* WHAT TO PRODUCE *
All that is wanted is the exact lines from the first line of the data below through the line with "the traditional model.", both ends included, with pictures omitted.

----------------

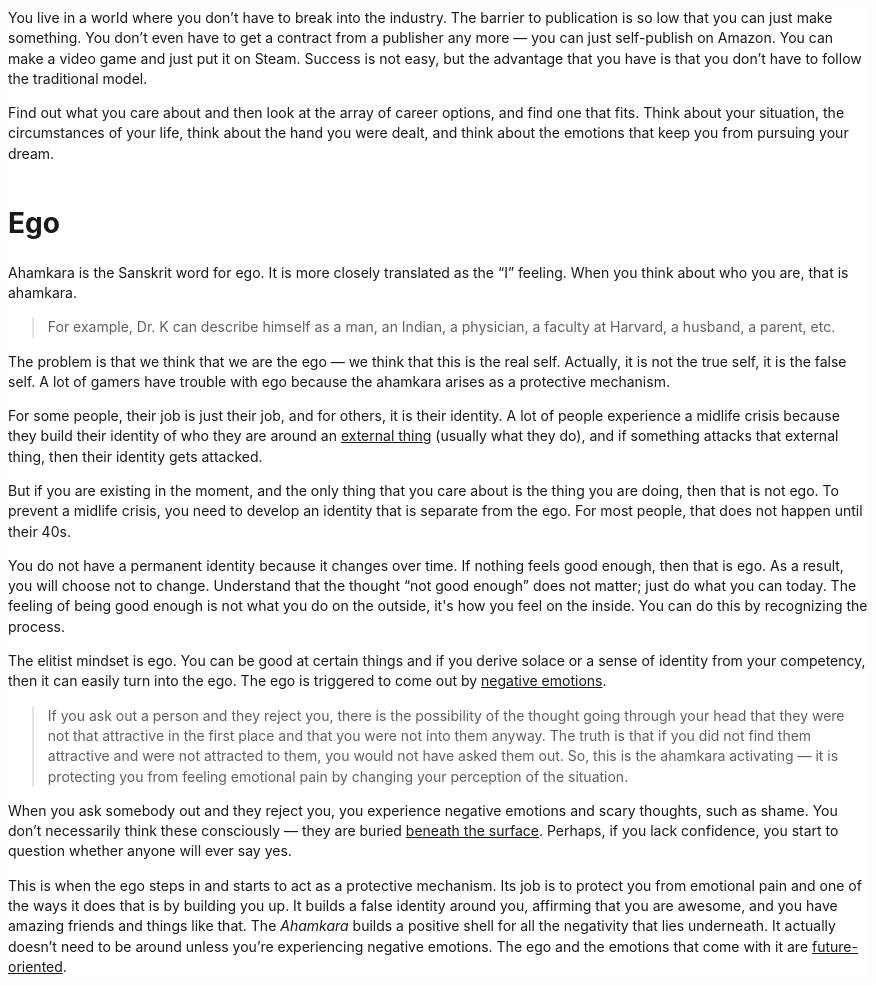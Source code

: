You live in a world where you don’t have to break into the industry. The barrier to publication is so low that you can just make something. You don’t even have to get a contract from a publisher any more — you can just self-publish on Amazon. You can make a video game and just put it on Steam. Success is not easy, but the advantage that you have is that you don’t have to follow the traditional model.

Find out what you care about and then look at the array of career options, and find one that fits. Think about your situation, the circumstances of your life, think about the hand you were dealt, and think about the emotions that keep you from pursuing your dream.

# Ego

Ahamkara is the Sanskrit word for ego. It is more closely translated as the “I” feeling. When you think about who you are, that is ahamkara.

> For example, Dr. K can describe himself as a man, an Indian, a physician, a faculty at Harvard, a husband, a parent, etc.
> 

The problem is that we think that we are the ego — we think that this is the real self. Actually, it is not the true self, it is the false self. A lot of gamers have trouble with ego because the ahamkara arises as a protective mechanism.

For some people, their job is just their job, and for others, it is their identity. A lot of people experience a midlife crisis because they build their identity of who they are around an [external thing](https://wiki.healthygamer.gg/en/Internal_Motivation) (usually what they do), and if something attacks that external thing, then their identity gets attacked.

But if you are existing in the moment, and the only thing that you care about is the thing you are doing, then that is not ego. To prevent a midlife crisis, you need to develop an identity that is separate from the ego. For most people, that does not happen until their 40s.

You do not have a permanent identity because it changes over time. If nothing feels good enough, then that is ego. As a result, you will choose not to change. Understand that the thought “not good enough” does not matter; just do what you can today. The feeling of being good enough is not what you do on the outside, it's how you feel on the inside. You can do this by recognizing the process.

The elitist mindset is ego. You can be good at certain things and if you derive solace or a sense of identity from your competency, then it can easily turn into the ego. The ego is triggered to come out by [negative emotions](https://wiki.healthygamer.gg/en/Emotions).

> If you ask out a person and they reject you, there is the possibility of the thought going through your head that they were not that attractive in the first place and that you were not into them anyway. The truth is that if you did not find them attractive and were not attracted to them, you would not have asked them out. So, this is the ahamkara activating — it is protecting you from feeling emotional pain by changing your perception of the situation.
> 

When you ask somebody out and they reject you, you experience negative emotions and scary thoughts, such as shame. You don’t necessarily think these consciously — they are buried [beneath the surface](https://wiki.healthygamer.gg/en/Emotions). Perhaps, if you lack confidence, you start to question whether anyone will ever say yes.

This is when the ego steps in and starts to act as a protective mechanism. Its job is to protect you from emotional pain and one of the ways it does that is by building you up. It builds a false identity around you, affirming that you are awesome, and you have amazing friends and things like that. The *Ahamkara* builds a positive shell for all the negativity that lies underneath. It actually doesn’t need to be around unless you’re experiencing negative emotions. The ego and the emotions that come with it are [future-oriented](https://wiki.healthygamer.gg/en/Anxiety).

----------------

* RESULT *
Source code

:You live in a world where you don’t have to break into the industry. The barrier to publication is so low that you can just make something. You don’t even have to get a contract from a publisher any more — you can just self-publish on Amazon. You can make a video game and just put it on Steam. Success is not easy, but the advantage that you have is that you don’t have to follow the traditional model.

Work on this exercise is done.